The Harbor
BOOK I
CHAPTER I
"You chump," I thought contemptuously. I was seven years old at the
time, and the gentleman to whom I referred was Henry Ward Beecher. What
it was that aroused my contempt for the man will be more fully
understood if I tell first of the grudge that I bore him.
I was sitting in my mother's pew in the old church in Brooklyn. I was
altogether too small for the pew, it was much too wide for the bend at
my knees; and my legs, which were very short and fat, stuck straight out
before me. I was not allowed to move, I was most uncomfortable, and for
this Sabbath torture I laid all the blame on the preacher. For my mother
had once told me that I was brought to church so small in order that
when I grew up I could say I had heard the great man preach before he
died. Hence the deep grudge that I bore him. Sitting here this morning,
it seemed to me for hours and hours, I had been meditating upon my hard
lot. From time to time, as was my habit when thinking or feeling deeply,
one hand would unconsciously go to my head and slowly stroke my bang. My
hair was short and had no curls, its only glory was this bang, which was
deliciously soft to my hand and shone like a mirror from much reflective
stroking.
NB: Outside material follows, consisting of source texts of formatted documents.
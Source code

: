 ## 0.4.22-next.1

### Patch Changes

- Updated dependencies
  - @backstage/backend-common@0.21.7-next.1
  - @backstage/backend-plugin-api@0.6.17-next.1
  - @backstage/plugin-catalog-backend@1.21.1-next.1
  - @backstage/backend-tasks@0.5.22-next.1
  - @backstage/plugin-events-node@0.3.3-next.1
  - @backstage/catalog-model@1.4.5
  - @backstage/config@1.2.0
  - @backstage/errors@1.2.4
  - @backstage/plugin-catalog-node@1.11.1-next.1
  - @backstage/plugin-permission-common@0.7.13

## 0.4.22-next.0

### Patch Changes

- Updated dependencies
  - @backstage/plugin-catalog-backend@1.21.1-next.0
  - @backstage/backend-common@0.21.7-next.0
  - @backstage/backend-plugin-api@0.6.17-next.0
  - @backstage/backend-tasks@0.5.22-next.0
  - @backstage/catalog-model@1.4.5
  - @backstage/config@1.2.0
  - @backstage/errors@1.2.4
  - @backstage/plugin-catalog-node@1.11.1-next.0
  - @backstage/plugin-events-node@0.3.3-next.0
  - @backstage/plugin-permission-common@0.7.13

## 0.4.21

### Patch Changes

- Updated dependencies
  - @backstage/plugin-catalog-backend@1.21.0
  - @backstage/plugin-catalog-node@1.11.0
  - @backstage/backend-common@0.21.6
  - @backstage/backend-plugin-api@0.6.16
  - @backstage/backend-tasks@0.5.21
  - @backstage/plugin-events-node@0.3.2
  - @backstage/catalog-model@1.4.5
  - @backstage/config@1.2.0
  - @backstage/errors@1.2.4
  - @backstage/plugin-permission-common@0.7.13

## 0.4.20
Presently my mother would notice and with a smile she would
put down my hand, but a few moments later up it[Pg 4] would come and would
continue its stroking. For I felt both abused and puzzled. What was
there in the talk of the large white-haired old man in the pulpit to
make my mother's eyes so queer, to make her sit so stiff and still? What
good would it do me when I grew up to say that I had heard him?
"I don't believe I will ever say it," I reasoned doggedly to myself.
"And even if I do, I don't believe any other man will care whether I say
it to him or not." I felt sure my father wouldn't. He never even came to
church.
At the thought of my strange silent father, my mind leaped to his
warehouse, his dock, the ships and the harbor. Like him, they were all
so strange. And my hands grew a little cold and moist as I thought of
the terribly risky thing I had planned to do all by myself that very
afternoon. I thought about it for a long time with my eyes tight shut.
Then the voice of the minister brought me back, I found myself sitting
here in church and went on with this less shivery thinking.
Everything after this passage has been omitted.